Monday, November 30, 2009
Sometimes the air works better than the ground
Great title, right? On a late-night Beatport binge I encountered two tracks that immediately struck my fancy. Consequently, they both deal with planes. Holy. Freaking. Moly.
The first comes from Andy Chatterley, who in the past has worked with, of all people, Kanye West! Surprisingly, or perhaps not so, the man can churn out warm, dark-side-of-the-moon techno bombs like nobody's business. "Jets" was released to little fanfare back in January on Saved Records, but it's become one of my favorite tracks of the year, easily, with only a few listens.
"Jets" happens to be very aptly titled. A lush, planetary/spacey rippler of a techno track, this near-eight minute rhythmic space odyssey pulses and gyrates through razor-thin, wiry-sharp drums and hisses before a lunar bounce of a tom turns the gravity on the entire track down to zero.
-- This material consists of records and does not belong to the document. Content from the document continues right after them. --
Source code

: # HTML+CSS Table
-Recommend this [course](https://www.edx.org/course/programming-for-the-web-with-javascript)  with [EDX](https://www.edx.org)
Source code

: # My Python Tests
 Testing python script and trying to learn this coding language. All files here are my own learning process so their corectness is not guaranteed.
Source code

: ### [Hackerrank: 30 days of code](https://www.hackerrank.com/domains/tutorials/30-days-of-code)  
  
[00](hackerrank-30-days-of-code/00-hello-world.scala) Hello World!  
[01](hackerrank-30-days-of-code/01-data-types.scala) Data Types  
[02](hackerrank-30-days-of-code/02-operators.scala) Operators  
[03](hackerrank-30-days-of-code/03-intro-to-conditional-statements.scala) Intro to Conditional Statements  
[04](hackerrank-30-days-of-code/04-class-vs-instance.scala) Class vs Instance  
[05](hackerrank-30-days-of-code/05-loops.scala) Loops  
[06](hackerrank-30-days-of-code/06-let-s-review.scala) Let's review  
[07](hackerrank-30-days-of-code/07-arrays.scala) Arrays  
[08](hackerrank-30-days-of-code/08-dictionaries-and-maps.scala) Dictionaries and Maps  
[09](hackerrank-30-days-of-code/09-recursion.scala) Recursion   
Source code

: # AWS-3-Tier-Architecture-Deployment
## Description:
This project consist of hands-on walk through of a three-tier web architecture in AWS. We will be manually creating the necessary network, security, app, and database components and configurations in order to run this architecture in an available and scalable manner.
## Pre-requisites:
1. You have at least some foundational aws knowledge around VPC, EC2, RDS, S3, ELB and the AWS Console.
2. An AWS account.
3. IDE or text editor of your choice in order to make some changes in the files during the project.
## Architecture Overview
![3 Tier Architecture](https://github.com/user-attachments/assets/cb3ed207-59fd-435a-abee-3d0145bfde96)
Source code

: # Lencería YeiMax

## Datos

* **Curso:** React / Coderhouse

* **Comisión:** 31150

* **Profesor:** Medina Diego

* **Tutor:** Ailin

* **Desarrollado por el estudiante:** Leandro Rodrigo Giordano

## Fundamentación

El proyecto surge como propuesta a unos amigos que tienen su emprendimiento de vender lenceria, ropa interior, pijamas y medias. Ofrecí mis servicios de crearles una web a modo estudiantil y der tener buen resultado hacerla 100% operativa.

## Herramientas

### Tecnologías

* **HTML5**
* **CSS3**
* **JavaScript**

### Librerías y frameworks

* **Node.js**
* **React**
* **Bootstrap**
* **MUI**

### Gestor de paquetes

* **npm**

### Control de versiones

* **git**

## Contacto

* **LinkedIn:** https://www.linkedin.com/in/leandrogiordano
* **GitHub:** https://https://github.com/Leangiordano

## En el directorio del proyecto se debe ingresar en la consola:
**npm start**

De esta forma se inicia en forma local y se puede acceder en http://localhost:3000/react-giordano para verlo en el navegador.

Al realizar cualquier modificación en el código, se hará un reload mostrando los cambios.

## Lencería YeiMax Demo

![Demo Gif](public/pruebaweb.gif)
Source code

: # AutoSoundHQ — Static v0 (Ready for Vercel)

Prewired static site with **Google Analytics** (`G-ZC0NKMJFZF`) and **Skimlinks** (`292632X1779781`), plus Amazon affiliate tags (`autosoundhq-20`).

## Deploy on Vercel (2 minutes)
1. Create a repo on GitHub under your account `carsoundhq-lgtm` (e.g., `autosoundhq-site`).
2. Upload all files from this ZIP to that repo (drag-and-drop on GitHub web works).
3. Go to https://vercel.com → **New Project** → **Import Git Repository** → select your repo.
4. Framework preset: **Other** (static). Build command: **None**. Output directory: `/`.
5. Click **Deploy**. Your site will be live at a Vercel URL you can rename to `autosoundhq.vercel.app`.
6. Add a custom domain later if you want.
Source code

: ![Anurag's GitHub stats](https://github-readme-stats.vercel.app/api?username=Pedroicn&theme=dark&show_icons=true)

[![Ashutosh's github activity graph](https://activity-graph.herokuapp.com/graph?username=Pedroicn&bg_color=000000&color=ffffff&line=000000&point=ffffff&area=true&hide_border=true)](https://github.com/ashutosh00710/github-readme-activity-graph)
Planes take off and land haphazardly throughout the track, all while things seem to remain grounded, even if every sound bounces off the beautifully, empty-sounding synth riff that eerily permeates the track every four bars or so. Blaring, scooping sirens turn things up a notch and set the threat level alert here on red: something's about to crash and burn. The drums pull out for a minute or so as the main synth line hovers and chimes in thin air, as if bouncing around on a sonic moon bounce. The sirens come in as one final jet lands. Apparently, everything's closing...all the planes are landing, everything quiets, then...BOOM. The sirens rise in full swing, a flock of jets land and take off in a cacophony of jarring, pulsating, absolutely incessant techno rhythms. A beauty of a track that builds slowly and palpably before a militant, commanding climax that satisfies everything the body wants it to. This one's for the body as much as it is the mind. We are clear for takeoff.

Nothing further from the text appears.